Go through the entries below and copy each line containing the word "linear".
====== Record set
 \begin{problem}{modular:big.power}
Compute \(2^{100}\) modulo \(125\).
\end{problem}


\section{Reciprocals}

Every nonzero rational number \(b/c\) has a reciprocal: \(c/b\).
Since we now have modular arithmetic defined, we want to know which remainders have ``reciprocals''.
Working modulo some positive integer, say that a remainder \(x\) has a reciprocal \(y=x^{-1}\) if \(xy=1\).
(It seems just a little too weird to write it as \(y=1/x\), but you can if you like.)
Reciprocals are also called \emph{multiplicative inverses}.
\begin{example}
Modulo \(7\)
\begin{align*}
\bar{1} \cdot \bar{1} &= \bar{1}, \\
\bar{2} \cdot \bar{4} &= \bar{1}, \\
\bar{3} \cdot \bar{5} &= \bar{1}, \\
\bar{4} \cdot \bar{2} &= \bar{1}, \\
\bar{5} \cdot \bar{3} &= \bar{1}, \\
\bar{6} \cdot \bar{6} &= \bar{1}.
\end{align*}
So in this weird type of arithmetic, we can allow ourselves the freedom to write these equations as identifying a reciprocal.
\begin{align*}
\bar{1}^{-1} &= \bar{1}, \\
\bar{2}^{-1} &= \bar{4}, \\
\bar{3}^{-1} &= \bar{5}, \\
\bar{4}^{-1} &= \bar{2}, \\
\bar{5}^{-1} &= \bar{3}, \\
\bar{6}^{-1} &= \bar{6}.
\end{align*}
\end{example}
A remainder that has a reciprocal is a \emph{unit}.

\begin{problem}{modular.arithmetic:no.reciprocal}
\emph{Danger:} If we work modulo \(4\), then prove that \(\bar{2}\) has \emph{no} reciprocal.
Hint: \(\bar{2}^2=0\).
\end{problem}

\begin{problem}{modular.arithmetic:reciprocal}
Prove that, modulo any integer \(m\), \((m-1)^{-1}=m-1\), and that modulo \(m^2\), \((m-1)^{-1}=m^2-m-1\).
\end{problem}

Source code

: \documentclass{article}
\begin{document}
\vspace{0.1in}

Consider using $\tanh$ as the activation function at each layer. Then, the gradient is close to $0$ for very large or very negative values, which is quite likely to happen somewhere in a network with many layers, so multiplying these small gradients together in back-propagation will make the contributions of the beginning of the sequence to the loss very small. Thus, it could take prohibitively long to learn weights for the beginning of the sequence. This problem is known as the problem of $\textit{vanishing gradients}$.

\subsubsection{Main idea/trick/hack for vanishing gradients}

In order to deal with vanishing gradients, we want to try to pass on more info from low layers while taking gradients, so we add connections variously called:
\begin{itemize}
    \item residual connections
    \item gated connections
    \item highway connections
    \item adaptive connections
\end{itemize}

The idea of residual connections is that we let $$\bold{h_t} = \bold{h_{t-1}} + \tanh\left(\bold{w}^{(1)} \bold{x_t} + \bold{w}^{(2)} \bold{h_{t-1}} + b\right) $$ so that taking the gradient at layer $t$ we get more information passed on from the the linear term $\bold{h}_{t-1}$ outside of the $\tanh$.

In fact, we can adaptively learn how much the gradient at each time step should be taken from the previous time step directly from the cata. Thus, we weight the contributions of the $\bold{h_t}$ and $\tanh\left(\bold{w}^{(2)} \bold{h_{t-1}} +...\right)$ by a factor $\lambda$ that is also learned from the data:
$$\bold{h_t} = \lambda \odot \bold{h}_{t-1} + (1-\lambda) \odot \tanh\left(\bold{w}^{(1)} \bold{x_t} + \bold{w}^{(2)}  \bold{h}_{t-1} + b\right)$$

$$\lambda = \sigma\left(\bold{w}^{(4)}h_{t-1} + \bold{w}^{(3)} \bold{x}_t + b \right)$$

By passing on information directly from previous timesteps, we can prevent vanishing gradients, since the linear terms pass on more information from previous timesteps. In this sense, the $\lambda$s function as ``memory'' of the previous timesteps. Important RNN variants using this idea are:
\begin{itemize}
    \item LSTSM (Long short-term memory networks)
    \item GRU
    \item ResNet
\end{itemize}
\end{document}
============
====== Record set
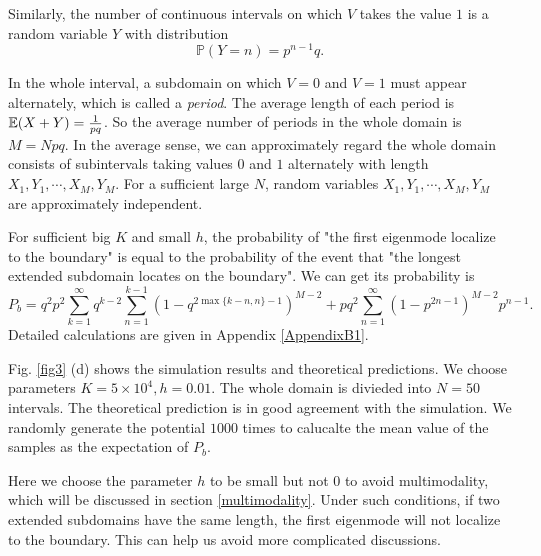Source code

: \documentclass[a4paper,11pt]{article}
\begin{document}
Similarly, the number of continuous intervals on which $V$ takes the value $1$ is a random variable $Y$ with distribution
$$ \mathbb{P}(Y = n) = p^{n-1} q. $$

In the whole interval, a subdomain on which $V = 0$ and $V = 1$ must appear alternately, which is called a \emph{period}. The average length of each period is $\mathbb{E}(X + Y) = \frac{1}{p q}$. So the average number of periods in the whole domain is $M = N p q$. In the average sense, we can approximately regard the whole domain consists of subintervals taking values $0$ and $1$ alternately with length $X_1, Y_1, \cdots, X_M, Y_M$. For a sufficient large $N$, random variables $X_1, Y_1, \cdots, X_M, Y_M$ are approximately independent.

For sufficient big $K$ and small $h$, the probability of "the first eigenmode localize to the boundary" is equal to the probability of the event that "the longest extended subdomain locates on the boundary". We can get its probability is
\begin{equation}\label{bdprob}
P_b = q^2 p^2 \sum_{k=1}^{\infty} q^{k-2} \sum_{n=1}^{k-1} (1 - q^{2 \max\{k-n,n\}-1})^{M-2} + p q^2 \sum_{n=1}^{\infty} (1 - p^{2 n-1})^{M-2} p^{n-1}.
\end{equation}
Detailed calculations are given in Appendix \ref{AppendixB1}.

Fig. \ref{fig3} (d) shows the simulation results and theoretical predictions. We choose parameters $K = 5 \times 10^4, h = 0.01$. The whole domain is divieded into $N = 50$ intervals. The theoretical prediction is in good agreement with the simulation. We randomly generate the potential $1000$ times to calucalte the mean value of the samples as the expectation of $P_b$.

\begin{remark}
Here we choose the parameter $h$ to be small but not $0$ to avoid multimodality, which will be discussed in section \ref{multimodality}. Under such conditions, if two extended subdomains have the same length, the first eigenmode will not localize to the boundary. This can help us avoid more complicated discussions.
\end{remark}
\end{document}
============
====== Record set
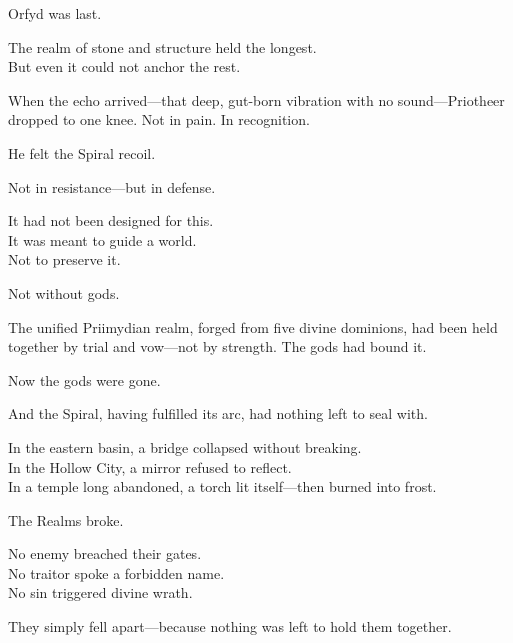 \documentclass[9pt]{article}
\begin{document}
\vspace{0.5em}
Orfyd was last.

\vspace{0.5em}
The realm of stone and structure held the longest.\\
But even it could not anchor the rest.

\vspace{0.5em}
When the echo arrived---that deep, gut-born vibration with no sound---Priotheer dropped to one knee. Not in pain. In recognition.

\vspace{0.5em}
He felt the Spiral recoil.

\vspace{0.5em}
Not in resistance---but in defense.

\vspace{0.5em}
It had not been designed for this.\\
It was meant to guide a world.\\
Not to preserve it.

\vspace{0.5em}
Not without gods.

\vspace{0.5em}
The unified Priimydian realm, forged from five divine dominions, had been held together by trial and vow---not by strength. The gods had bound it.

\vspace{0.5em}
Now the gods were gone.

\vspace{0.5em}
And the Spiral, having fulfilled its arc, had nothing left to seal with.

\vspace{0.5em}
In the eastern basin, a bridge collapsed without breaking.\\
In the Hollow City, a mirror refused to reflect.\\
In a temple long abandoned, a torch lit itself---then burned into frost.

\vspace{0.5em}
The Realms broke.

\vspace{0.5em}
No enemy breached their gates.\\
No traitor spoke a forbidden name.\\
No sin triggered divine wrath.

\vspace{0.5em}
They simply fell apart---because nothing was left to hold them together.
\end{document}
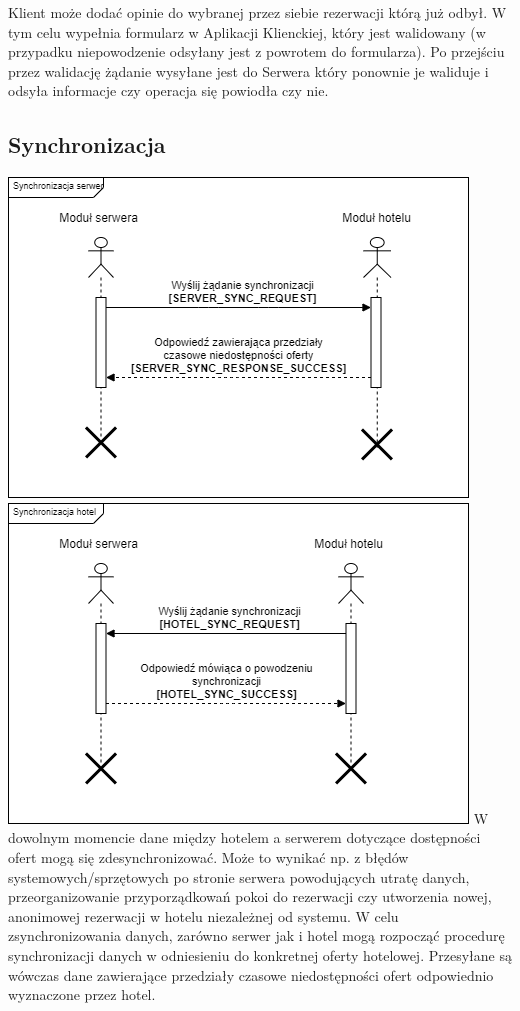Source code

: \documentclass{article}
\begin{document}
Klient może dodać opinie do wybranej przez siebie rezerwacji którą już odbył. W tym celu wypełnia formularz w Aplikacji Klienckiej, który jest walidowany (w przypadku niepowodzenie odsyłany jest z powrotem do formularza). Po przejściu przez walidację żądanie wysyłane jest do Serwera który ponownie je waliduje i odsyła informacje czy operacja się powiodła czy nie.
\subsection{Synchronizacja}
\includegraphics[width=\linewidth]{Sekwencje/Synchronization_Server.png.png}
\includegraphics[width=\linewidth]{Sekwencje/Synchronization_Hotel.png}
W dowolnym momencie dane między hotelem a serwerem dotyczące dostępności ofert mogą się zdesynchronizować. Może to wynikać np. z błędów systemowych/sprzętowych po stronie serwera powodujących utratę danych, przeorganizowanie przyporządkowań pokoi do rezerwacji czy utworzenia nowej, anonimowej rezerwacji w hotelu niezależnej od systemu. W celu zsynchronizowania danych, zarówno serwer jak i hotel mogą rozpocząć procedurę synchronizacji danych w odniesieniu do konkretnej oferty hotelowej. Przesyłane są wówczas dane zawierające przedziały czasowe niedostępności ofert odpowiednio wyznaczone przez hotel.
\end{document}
============
▸ **Completed task**
The idea of residual connections is that we let $$\bold{h_t} = \bold{h_{t-1}} + \tanh\left(\bold{w}^{(1)} \bold{x_t} + \bold{w}^{(2)} \bold{h_{t-1}} + b\right) $$ so that taking the gradient at layer $t$ we get more information passed on from the the linear term $\bold{h}_{t-1}$ outside of the $\tanh$.
By passing on information directly from previous timesteps, we can prevent vanishing gradients, since the linear terms pass on more information from previous timesteps. In this sense, the $\lambda$s function as ``memory'' of the previous timesteps. Important RNN variants using this idea are:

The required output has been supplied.